◆ What you need to do
Check the records below line by line for the string "request". Give the number of lines that contain it and nothing else.

*** Opening of Given data ***

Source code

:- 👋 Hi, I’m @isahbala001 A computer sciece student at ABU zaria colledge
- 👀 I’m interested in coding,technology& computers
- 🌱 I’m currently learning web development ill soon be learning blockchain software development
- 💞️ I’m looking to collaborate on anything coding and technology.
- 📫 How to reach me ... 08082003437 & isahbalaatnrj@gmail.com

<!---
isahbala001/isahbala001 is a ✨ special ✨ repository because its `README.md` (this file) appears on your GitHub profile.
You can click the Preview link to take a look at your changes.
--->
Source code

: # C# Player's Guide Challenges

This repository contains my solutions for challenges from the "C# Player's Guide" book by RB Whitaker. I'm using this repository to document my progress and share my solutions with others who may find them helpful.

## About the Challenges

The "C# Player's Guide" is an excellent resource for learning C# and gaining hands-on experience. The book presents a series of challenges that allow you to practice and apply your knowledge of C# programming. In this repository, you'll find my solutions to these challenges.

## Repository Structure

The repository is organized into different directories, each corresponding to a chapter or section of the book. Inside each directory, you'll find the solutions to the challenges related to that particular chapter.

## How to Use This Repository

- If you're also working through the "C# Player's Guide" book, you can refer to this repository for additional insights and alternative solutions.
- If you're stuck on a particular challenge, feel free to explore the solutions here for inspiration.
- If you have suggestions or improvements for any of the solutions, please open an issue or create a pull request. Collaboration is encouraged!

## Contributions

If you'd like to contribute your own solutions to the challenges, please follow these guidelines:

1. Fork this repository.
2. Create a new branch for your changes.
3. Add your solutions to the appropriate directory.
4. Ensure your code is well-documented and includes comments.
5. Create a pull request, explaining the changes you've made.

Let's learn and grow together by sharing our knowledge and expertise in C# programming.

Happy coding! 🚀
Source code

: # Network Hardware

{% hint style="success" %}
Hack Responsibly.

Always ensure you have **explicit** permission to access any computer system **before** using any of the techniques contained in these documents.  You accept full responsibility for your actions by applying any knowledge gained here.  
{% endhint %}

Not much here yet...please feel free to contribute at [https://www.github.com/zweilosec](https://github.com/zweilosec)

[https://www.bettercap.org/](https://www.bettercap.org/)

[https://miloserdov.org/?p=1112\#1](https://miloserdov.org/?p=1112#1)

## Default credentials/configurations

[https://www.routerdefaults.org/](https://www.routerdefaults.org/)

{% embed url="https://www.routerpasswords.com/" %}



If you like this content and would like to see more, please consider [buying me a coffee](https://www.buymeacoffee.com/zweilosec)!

*** Close of Given data ***

◆ Result of this exercise
2